Nową osobą w klubie jest Tomasz Flakowski, który przyjechał do Elbląga z Warszawy. Jest absolwentem prawa Uniwersytetu Warszawskiego i aplikantem radcowskim, scoutem w projekcie Ty też masz szansę, zajmuje się doradztwem prawnym i mimo młodego wieku ma spore doświadczenie w organizacji piłkarskich wydarzeń.
- Ukończyłem m.in. studia FIFA/CIES Sport Management, pomagałem przy organizacji dwóch finałów Ligi Mistrzów i EURO U21 w Polsce, w ostatnim czasie pełniłem także rolę menedżera w Bzurze Chodaków. Dlaczego tam? Ponieważ chciałem udowodnić, że w takim klubie z II-ligową przeszłością, który gra obecnie w A klasie po tym, jak drużyna została wycofana z IV ligi przez byłego prezesa, też można zrobić wiele dobrego. Finalnie udało się tak rozkręcić organizacyjnie klub, że na mecze Bzury przychodzi dziś po 400-500 osób – mówi Tomasz Flakowski. - Dlaczego pojawiłem się w Olimpii? Klub szukał menedżera, a ja szukałem takiego klubu jak Olimpia. Chciałbym doprowadzić do tego, by niemal każdy identyfikował się z tym klubem, a także by klub rozwijał się organizacyjnie, by był po prostu jedną wielką rodziną. Będziemy stawiać m.in. na CSR, czyli społeczną odpowiedzialność klubu, działania przyciągające na stadion całe rodziny, takie jak organizacja trybuny rodzinnej, na której pojawią się animatorzy i maskotka klubu, tak, by czas przy A8 umilić także tym najmłodszym Olimpijczykom – zdradził pierwsze pomysły.

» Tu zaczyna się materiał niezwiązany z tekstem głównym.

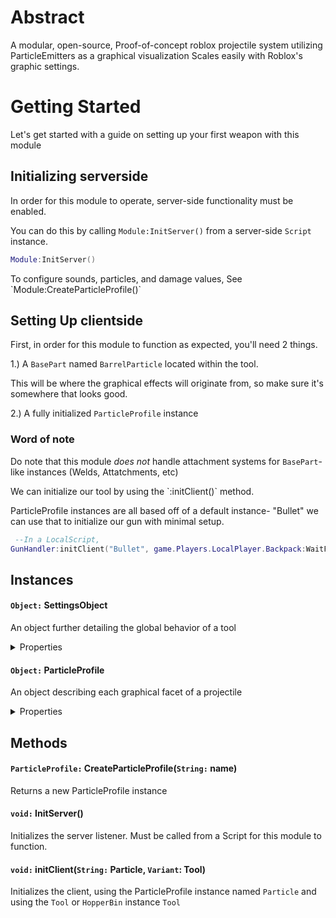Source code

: # Abstract
 A modular, open-source, Proof-of-concept roblox projectile system utilizing ParticleEmitters as a graphical visualization
 Scales easily with Roblox's graphic settings.
 

# Getting Started

  Let's get started with a guide on setting up your first weapon with this module

## Initializing serverside
  <p>In order for this module to operate, server-side functionality must be enabled. </p>
  
  You can do this by calling `Module:InitServer()` from a server-side `Script` instance.
  
  ```lua
  Module:InitServer()
  ```
  <p>To configure sounds, particles, and damage values, See `Module:CreateParticleProfile()`</p>

## Setting Up clientside
<p> First, in order for this module to function as expected, you'll need 2 things.</p>

   1.) A `BasePart` named `BarrelParticle` located within the tool.
   
   <p>This will be where the graphical effects will originate from, so make sure it's somewhere that looks good.</p>
   
  2.) A fully initialized `ParticleProfile` instance

  ### Word of note
   Do note that this module *does not* handle attachment systems for `BasePart`-like instances (Welds,  Attatchments, etc)

  <p>We can initialize our tool by using the `:initClient()` method.</p>
  <p> ParticleProfile instances are all based off of a default instance- "Bullet" we can use that to initialize our gun with minimal setup.</p>
  
  ```lua
   --In a LocalScript,
  GunHandler:initClient("Bullet", game.Players.LocalPlayer.Backpack:WaitForChild("ExampleGunLocation"))
  ```
  

  

## Instances

#### `Object:` SettingsObject
<p> An object further detailing the global behavior of a tool </p>
<details>
<summary>Properties</summary>
 
  `String:` Tool
   <p>The `Tool` or `HopperBin` being used with this SettingsObject</p>

  `Bool:` Auto
    <p>Whether or not the tool requires additional mouseclicks to fire consecutively</p>

  `Number:` MaxAmmo
     <p>The max amount of shots before the user must "reload"</p>

  `Number:` Ammo
    <p>The amount of ammo currently in the clip/magazine, usually set the same as MaxAmmo</p>
  
  `Number:` Stored
    <p>The pool of ammo the weapon "reloads" from. When reloading, `MaxAmmo` is subtracted from `Stored`, and `Ammo` is set to `MaxAmmo`</p>
  
  `Number:` FireRate
   <p> The amound of time in seconds after firing until the tool can be fired again</p>
  
  `Number:` Spread
   <p> Hidden. Indicates the probabilic accuracy of the tool. Increases by `BulletSpread` every time the tool is fired, and returns to 0 after `CoolDown` seconds</p>

  `Number:` CoolDown
    <p>The amount of time in seconds after firing where `Spread` returns to the minimum value</p>

  `Number:` MaxSpread
   <p> The maximum value `Spread` can reach</p>
  
  `Number:` Burst
   <p> The number of projectiles per click.</p>
  
  `Number:` BulletSpread
    <p>The amount `Spread` increases by each time the tool is fired</p>
  
  `Bool:` Shotgun
   <p> Whether to operate in a shotgun-like fashion. `Burst` indicates how many projectiles to use per shot.</p>

  `String:` Particle
    <p>The name of the `ParticleProfile` instance ued with the tool.</p>

  `Number:` Recoil
    <p>How intense the camera recoil effect is. Setting this to 0 will disable the camera recoil effect.</p>

  `String:` ReticleImage
    <p>A string in the format of an [Asset Link](https://create.roblox.com/docs/projects/assets) which would be the image of the UI reticle</p>

  `Number:`LastFIred
   <p> A number in the format of Lua's [os.clock](https://create.roblox.com/docs/reference/engine/libraries/os#clock) indicating the last time the tool was fired.</p>

  `Object:` Animations
    <p> An object describing the animations that will play when a specific action is done. </p>
    <details>
    <summary> Properties </summary>
      `String:` Equip
       <p> A string in the format of an [Asset Link](https://create.roblox.com/docs/projects/assets) which would be an animation that would play while the weapon is equipped.</p>
      `String:` Fire
       <p> A string in the format of an [Asset Link](https://create.roblox.com/docs/projects/assets) which would be an animation that would play when the weapon is fired. </p>
      `String:` Reload
        <p>A string in the format of an [Asset Link](https://create.roblox.com/docs/projects/assets) which would be an animation that would play when the weapon is reloaded. </p>

</details>
</details>


#### `Object:` ParticleProfile
<p> An object describing each graphical facet of a projectile </p>

<details>
<summary> Properties </summary>

`Object:` PrimaryParticle
<p>This property describes the "projectile" which would be "fired" from the tool. This object has properties analogous to Roblox's [ParticleEmitter](https://create.roblox.com/docs/reference/engine/classes/ParticleEmitter)</p>

`Object:` SecondaryParticle
<p> This property describes the "muzzle flash" which would be centered around the barrel of the tool. This object has properties analogous to Roblox's [ParticleEmitter](https://create.roblox.com/docs/reference/engine/classes/ParticleEmitter)</p>

`Object:` PointLight
<p>This property describes the PointLight which would flash when the tool is "fired".  This object has properties analogous to Roblox's [PointLight](https://create.roblox.com/docs/reference/engine/classes/PointLight) </p>

`SettingsObject:` LocalSettings
<p>This property contains a `SettingsObject` instance, which dictates multiple aspects of the weapon using the ParticleProfile Instance</p>

`Number:` Damage
<p>How much damage each particle does to players</p>

`Object:` Sound
 <p>This property defines what sounds will play when using this particle.</p>
 <details>
  <summary>Properties</summary>

  `Table:` ricochet
    <p> A `String` table of roblox [Asset Links](https://create.roblox.com/docs/projects/assets) listing sounds that will play when a particle hits a non-player object</p>
  
  `Table:` impact
   <p> A `String` table of roblox [Asset Links](https://create.roblox.com/docs/projects/assets) listing sounds that will play when a particle hits a player object</p>

  `String:` fire
    <p> A roblox [Asset Link](https://create.roblox.com/docs/projects/assets) of a sound that will play when a tool utilizing this particle "fires" </p>

  `String:` reload
    <p>A roblox [Asset Link](https://create.roblox.com/docs/projects/assets) of a sound that will play when a tool utilizing this particle "reloads"</p>
    </details>

  `String:`LocalSettings
   <p> a SettingsObject describing additional behavior for the tool using this ParticleObject </p>

</details>


## Methods

  

 #### `ParticleProfile:` CreateParticleProfile(`String:` name)
  Returns a new ParticleProfile instance

####  `void:` InitServer()
    
<p> Initializes the server listener.
    Must be called from a Script for this module to function. </p>

 #### `void:` initClient(`String:` Particle, `Variant`: Tool)

   Initializes the client, using the ParticleProfile instance named `Particle` and using the `Tool` or `HopperBin` instance `Tool`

- Chcemy rozwijać nasz klub organizacyjnie, stąd takie zmiany. Mamy nadzieję, że Tomek zostanie z nami przez co najmniej kilka lat. Jest człowiekiem z zewnątrz i myślę, że dzięki nowemu świeżemu spojrzeniu pomoże nam rozwijać to, co do tej pory w klubie zrobiliśmy – dodał prezes Olimpii Paweł Guminiak.